Certain gadolinium compounds have shown excellent magnetocaloric properties [36,37,38], such as Gd(HCOO)₃ [39], Gd(OH)₃ [40], Gd₂O(OH)₄(H₂O)₂ [40], GdPO₄ [41], Gd(OH)CO₃ [42], GdF₃ [43], Gd(OH)F₂ [44] and Ba₂Gd(BO₃)₂X (X = F, Cl) [45]. The magnetocaloric effect (MCE) in Gd is particularly strong, making it an ideal material for use in extremely low-temperature magnetic refrigeration systems. Magnetic refrigeration is a technology that uses a magnetic field to cool objects. Magnetic refrigeration materials play an increasingly important role in the future of social development, particularly in the area of energy efficiency and sustainability. In addition, molecular clusters with diverse structures also exhibit enormous magnetic cooling potential and exhibit many physical properties, such as chirality, spin crossover, fluorescence, etc.

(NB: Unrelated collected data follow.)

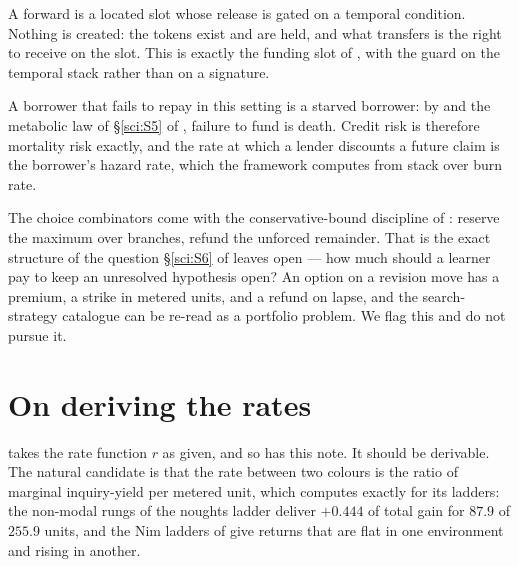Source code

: \begin{proposition}\label{eng:credit-minting}
A forward is a located slot whose release is gated on a temporal
condition. Nothing is created: the tokens exist and are held, and what
transfers is the right to receive on the slot. This is exactly the funding
slot of \cite[\S3.2]{finrho}, with the guard on the temporal stack rather
than on a signature.
\end{proposition}

\begin{proposition}\label{eng:discount-rate-hazard-rate}
A borrower that fails to repay in this setting is a starved borrower: by
\cite[Def.~1]{MC} and the metabolic law of \S\ref{sci:S5} of \chSci, failure
to fund is death. Credit risk is therefore mortality risk exactly, and the
rate at which a lender discounts a future claim is the borrower's hazard
rate, which the framework computes from stack over burn rate.
\end{proposition}

\begin{remark}\label{eng:options-price-exploration-budget}
The choice combinators come with the conservative-bound discipline of
\cite[\S3.5]{finrho}: reserve the maximum over branches, refund the
unforced remainder. That is the exact structure of the question
\S\ref{sci:S6} of \chSci leaves open --- how much should a learner pay to keep
an unresolved hypothesis open? An option on a revision move has a premium,
a strike in metered units, and a refund on lapse, and the search-strategy
catalogue can be re-read as a portfolio problem. We flag this and do not
pursue it.
\end{remark}

\section{On deriving the rates}\label{eng:S12}
\label{eng:sec:rates}

\cite{vtok} takes the rate function $r$ as given, and so has this note. It
should be derivable. The natural candidate is that the rate between two
colours is the ratio of marginal inquiry-yield per metered unit, which
\chGame computes exactly for its ladders: the non-modal rungs of the
noughts ladder deliver $+0.444$ of total gain for $87.9$ of $255.9$ units,
and the Nim ladders of \chComp give returns that are flat in one
environment and rising in another.

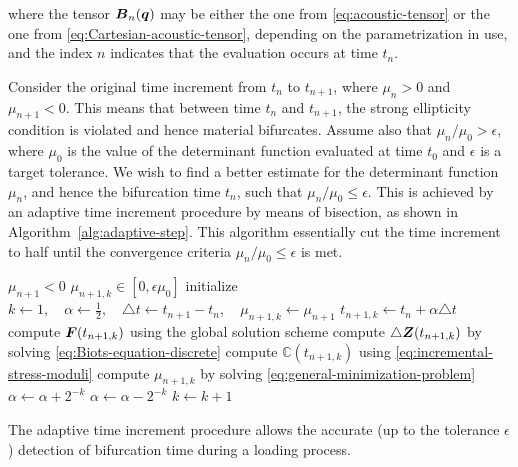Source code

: \documentclass[12pt]{article}
\newcommand{\mbb}[1]{\mathbb{#1}}
\numberwithin{equation}{section}
\begin{document}
where the tensor ${\boldsymbol{B}}_n({\boldsymbol{q}})$ may be either the one from
\eqref{eq:acoustic-tensor} or the one from
\eqref{eq:Cartesian-acoustic-tensor}, depending on the parametrization
in use, and the index $n$ indicates that the evaluation occurs at time
$t_n$. 

Consider the original time increment from $t_n$ to $t_{n+1}$, where 
$\mu_n > 0$ and $\mu_{n+1} < 0$. This means that between time $t_n$ and 
$t_{n+1}$, the strong ellipticity condition is violated and hence 
material bifurcates. Assume also that $\mu_n / \mu_0 > \epsilon$, where 
$\mu_0$ is the value of the determinant function evaluated at time 
$t_0$ and $\epsilon$ is a target tolerance. We wish to find a better 
estimate for the determinant function $\mu_n$, and hence the 
bifurcation time $t_n$, such that $\mu_n / \mu_0 \le \epsilon$. This is 
achieved by an adaptive time increment procedure by means of bisection, 
as shown in Algorithm~\ref{alg:adaptive-step}. This algorithm 
essentially cut the time increment to half until the convergence 
criteria $\mu_n / \mu_0 \le \epsilon$ is met.

\begin{algorithm}
  \caption{$\text{AdaptiveStep}(\mu_0, \mu_{n+1}, t_{n+1}, \epsilon)$}
  \begin{algorithmic}
    \REQUIRE $\mu_{n+1} < 0$
    \ENSURE $\mu_{n+1,k} \in [0, \epsilon \mu_0]$
    \STATE initialize
    $k \leftarrow 1,
    \quad
    \alpha \leftarrow \frac{1}{2},
    \quad
    \triangle t \leftarrow t_{n+1} - t_n,
    \quad
    \mu_{n+1,k} \leftarrow \mu_{n+1}$
    \STATE $t_{n+1,k} \leftarrow t_n + \alpha \triangle t$
    \STATE compute ${\boldsymbol{F}}(t_{n+1,k})$ using the global solution scheme
    \STATE compute $\triangle {\boldsymbol{Z}}(t_{n+1,k})$
    by solving \eqref{eq:Biots-equation-discrete}
    \STATE compute $\mbb{C}(t_{n+1,k})$
    using \eqref{eq:incremental-stress-moduli}
    \STATE compute $\mu_{n+1,k}$
    by solving \eqref{eq:general-minimization-problem}
    \STATE $\alpha \leftarrow \alpha + 2^{-k}$
    \ELSE
    \STATE $\alpha \leftarrow \alpha - 2^{-k}$
    \ENDIF
    \STATE $k \leftarrow k+1$
    \ENDWHILE
  \end{algorithmic}
  \label{alg:adaptive-step}
\end{algorithm}

The adaptive time increment procedure allows the accurate (up to the tolerance $\epsilon$) detection of bifurcation time during a loading process.
\end{document}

Rhodamine-derived ligands show ring-opened or ring-closed structures and can form rare earth [46,47,48,49] or transition metal [50,51] complexes. They are mostly mononuclear or low-nuclearity complexes. We are interested in forming high-nuclearity clusters based on rhodamine ligands using the hydrolysis approach. In this work, we used the rhodamine 6G salicylaldehyde hydrazone ligand (Figure 1) to synthesize two different metal complexes, hexagonal heptanuclear {Gd^III₇} [Gd₇(L)₆(μ₂-CH₃O)₄(μ₃-CH₃O)₄(μ₃-OH)₄(NO₃)₂]NO₃·10CH₃CN·10CH₃OH·2H₂O (complex 1) and tetradecanuclear {Gd^III₁₄} Gd₁₄(H_0.5L)₈(μ₆-O)(μ₄-O)₂(μ₃-OH)₁₆(NO₃)₁₆·9.5CH₃CN·2CH₃OH·11H₂O (complex 2), with an unexpected three-layer double sandwich structure. These two complexes have an excellent magnetic refrigeration performance, and their magnetic entropy changes are 17.4 J kg⁻¹ K⁻¹ at 3 K and 5 T and 22.3 J kg⁻¹ K⁻¹ at 2 K and 5 T, respectively.

2. Results and Discussion

2.1. Synthesis and Characterization

Rhodamine 6G-type ligands have attracted significant attention in the realm of fluorescent sensors. Previous studies have primarily focused on the synthesis of mononuclear rare earth or transition metal complexes [46,47,48,49,50,51,52]. However, these ligands have yet to be fully unearthed. We speculate that the reaction between Ln^III and the rhodamine 6G ligands might lead to high-nuclearity lanthanide complexes under high pH values. Using the hydrolysis strategy, we have successfully synthesized two new Gd^III clusters, 1 and 2 (Figure 1). Additionally, our research has unveiled the influential factors that impact the synthesis process, including the ratio of central ions to ligands, solvents, alkalines and reaction temperature.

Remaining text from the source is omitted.